Galleria[modifica | modifica wikitesto]

Note[modifica | modifica wikitesto]

  1. ^ Sul sito della casa d’aste Bloomsbury si ha notizia di una copia del manoscritto venduta ad un’asta a Londra nell’aprile del 2003. Della Clavis Artis si parla inoltre in un annuncio pubblicato sulla rivista medica inglese “The London medical and physical journal” del 1805.
  2. ^ Ad esempio, l’immagine della donna-sirena coronata con tre teste è comparsa in Kingsley (2007) e l’uomo seduto su un trono che ha come testa il sole in Marlan (2008)
  3. ^ Le immagini del Libro della Santissima Trinità sono riprodotte anche in Pandora, un’antologia di testi di alchimia pubblicata a Basilea nel 1588 da Hieronymus Rusner, medico e discepolo di Paracelso.
  4. ^ Jung, 1989.

Riferimenti[modifica | modifica wikitesto]
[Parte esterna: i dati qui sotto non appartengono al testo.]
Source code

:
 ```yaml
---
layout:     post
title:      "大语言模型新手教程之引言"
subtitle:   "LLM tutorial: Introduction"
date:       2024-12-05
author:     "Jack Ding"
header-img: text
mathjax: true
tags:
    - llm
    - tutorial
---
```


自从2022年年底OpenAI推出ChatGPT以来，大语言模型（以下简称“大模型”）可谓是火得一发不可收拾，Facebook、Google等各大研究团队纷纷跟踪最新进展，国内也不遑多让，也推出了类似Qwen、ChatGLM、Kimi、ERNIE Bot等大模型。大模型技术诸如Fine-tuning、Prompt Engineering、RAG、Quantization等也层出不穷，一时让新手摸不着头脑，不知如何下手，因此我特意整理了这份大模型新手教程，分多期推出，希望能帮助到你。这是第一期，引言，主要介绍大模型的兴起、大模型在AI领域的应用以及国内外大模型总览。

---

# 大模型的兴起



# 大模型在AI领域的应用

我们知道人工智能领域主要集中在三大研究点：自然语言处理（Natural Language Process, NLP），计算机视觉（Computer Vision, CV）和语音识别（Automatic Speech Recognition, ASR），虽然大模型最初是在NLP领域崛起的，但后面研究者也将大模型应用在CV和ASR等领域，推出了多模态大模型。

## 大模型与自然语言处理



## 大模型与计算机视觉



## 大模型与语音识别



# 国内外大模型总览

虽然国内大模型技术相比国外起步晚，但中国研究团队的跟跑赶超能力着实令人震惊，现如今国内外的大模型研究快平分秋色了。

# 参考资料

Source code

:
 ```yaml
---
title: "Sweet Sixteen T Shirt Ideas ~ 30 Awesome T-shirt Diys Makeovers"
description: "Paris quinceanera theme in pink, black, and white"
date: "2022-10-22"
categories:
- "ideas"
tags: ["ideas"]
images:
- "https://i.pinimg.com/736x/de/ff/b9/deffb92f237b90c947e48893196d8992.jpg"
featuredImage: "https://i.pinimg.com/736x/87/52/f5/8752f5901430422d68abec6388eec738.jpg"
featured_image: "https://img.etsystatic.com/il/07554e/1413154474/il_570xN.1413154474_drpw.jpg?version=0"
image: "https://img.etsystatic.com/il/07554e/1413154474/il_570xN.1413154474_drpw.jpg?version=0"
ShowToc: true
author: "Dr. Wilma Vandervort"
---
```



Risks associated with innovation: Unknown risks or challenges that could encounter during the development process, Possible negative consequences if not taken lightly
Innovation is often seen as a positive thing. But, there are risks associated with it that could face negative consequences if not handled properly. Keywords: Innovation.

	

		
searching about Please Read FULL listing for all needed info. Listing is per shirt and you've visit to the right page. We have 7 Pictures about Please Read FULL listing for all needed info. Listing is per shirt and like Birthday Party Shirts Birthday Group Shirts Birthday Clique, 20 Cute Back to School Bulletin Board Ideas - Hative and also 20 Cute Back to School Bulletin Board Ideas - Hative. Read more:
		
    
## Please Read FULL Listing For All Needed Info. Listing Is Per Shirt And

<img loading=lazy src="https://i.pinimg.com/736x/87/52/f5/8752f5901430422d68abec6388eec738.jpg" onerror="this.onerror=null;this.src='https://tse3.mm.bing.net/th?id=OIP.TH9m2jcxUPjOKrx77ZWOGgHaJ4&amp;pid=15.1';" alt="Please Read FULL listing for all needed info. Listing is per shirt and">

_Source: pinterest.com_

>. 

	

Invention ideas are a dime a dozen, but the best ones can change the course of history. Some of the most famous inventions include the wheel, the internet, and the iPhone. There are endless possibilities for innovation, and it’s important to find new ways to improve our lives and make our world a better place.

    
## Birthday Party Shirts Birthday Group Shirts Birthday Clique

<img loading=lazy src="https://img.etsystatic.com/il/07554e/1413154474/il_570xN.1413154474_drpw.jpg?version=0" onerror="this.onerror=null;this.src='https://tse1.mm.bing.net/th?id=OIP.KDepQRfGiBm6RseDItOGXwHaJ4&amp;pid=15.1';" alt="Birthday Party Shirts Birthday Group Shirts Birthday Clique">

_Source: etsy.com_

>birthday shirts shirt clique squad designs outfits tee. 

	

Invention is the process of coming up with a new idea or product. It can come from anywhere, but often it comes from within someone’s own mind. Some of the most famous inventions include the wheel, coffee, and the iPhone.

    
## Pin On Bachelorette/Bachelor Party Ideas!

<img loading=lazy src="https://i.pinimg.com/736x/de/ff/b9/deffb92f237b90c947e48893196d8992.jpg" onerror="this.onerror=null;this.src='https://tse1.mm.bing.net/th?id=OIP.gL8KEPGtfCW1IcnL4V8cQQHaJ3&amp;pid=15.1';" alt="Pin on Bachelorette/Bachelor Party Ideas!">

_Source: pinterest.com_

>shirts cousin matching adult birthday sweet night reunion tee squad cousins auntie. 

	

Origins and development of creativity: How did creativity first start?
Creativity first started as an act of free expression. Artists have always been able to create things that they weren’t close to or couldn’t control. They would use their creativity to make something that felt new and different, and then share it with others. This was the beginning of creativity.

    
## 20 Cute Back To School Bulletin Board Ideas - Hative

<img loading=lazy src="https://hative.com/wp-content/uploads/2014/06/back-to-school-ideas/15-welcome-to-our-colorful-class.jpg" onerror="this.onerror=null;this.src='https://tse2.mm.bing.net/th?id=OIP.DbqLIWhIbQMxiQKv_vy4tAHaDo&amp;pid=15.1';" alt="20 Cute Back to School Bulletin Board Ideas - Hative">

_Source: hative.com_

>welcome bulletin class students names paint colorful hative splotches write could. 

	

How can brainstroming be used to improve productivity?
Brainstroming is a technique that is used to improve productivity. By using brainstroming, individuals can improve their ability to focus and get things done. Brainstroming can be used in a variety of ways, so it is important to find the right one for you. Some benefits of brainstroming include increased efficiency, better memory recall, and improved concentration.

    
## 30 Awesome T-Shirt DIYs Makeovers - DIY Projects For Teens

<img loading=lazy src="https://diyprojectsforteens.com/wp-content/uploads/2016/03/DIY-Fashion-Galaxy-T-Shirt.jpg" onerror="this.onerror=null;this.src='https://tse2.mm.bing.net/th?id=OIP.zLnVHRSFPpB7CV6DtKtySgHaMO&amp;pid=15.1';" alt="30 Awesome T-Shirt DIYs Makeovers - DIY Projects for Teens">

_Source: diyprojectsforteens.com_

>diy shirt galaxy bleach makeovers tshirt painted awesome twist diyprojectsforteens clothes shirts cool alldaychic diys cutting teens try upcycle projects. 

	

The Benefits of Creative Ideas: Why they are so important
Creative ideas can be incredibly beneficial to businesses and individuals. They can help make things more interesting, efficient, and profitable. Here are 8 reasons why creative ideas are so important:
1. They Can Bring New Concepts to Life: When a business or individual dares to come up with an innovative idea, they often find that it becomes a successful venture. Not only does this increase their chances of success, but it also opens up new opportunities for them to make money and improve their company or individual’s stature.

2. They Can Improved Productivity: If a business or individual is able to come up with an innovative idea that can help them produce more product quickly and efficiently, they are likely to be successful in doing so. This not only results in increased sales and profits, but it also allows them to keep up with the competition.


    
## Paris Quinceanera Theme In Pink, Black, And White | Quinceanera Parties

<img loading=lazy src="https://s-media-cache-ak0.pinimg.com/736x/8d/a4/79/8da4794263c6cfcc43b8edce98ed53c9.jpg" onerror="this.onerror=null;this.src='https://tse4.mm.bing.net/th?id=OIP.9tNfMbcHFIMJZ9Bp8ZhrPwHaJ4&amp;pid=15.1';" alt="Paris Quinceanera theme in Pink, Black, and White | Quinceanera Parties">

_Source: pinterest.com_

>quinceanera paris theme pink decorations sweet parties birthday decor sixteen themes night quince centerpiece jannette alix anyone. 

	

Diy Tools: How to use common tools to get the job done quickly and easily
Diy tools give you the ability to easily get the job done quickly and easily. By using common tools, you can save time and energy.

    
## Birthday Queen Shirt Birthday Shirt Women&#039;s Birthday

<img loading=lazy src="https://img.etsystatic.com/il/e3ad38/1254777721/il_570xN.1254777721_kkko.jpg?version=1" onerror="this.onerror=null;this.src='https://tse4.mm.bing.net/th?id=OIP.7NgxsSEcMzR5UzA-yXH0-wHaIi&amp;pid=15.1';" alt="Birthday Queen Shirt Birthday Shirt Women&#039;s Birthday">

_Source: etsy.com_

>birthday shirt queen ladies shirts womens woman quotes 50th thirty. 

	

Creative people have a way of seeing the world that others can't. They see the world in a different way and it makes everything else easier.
AA.VV., Il Trionfo sul Tempo. Manoscritti illustrati della Accademia Nazionale dei Lincei, Franco Cosimo Panini Editore, 2002.
Gabriele M., Alchimia. La Tradizione in Occidente, Electa per la Biennale di Venezia Editrice, 1986.
Jung, C. G., Paracelsus als geistige Erscheinung (1941-1942); tr. it. Paracelso come fenomeno spirituale, in Opere, vol. XIII, Studi sull’alchimia, Bollati Boringhieri, 1989.
Kingsley, P., Misteri e magia nella filosofia antica. Empedocle e la tradizione pitagorica, Il Saggiatore, 2007.
Marlan, S., The Black Sun. The Alchemy and Art of Darkness, Carolyn and Ernest Fay Series in Analytical Psychology, Texas A&M University Press, 2008.
Verginelli V., Bibliotheca Hermetica: catalogo alquanto ragionato della raccolta Verginelli-Rota, Nardini, 1986.